*Task directions*: Produce a verbatim transcript of the entries below, excluding pictures.

Stored dataset items:
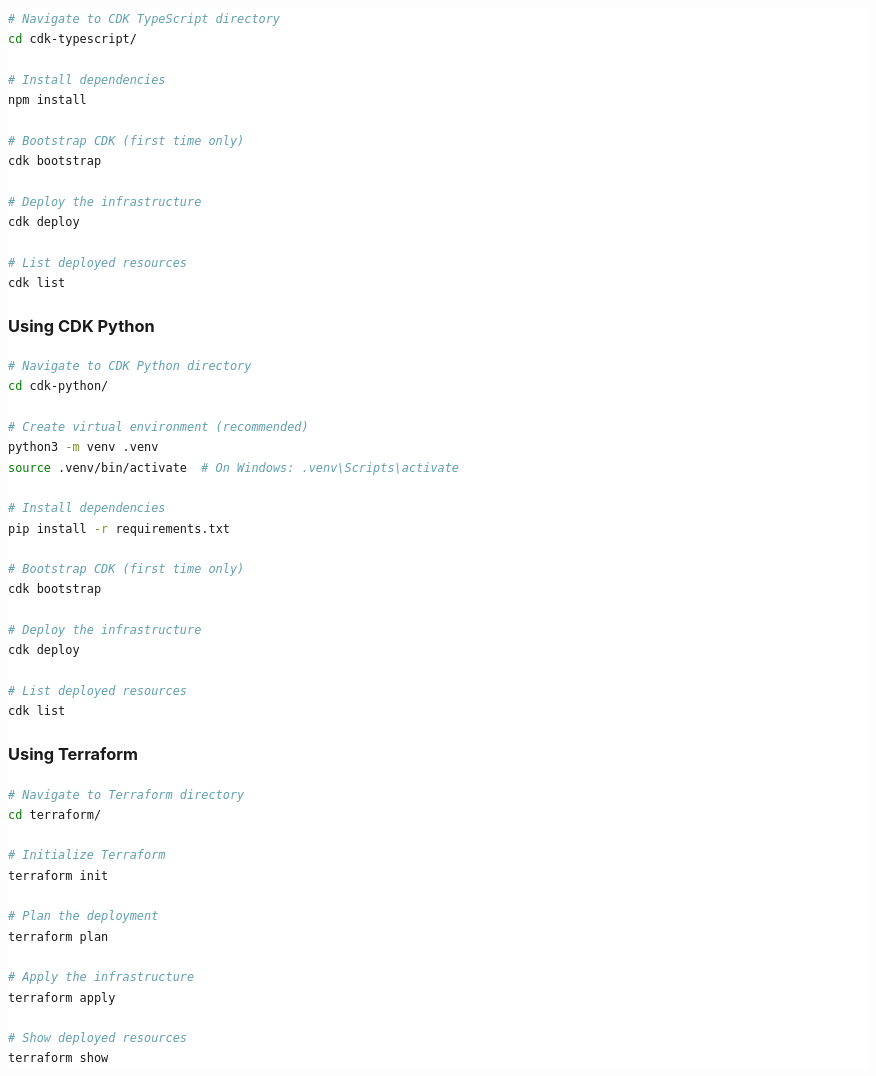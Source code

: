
 ```bash
# Navigate to CDK TypeScript directory
cd cdk-typescript/

# Install dependencies
npm install

# Bootstrap CDK (first time only)
cdk bootstrap

# Deploy the infrastructure
cdk deploy

# List deployed resources
cdk list
```

### Using CDK Python

```bash
# Navigate to CDK Python directory
cd cdk-python/

# Create virtual environment (recommended)
python3 -m venv .venv
source .venv/bin/activate  # On Windows: .venv\Scripts\activate

# Install dependencies
pip install -r requirements.txt

# Bootstrap CDK (first time only)
cdk bootstrap

# Deploy the infrastructure
cdk deploy

# List deployed resources
cdk list
```

### Using Terraform

```bash
# Navigate to Terraform directory
cd terraform/

# Initialize Terraform
terraform init

# Plan the deployment
terraform plan

# Apply the infrastructure
terraform apply

# Show deployed resources
terraform show
```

*Answer to this exercise*:
Source code

:
 ```bash
# Navigate to CDK TypeScript directory
cd cdk-typescript/

# Install dependencies
npm install

# Bootstrap CDK (first time only)
cdk bootstrap

# Deploy the infrastructure
cdk deploy

# List deployed resources
cdk list
```

### Using CDK Python

```bash
# Navigate to CDK Python directory
cd cdk-python/

# Create virtual environment (recommended)
python3 -m venv .venv
source .venv/bin/activate  # On Windows: .venv\Scripts\activate

# Install dependencies
pip install -r requirements.txt

# Bootstrap CDK (first time only)
cdk bootstrap

# Deploy the infrastructure
cdk deploy

# List deployed resources
cdk list
```

### Using Terraform

```bash
# Navigate to Terraform directory
cd terraform/

# Initialize Terraform
terraform init

# Plan the deployment
terraform plan

# Apply the infrastructure
terraform apply

# Show deployed resources
terraform show
```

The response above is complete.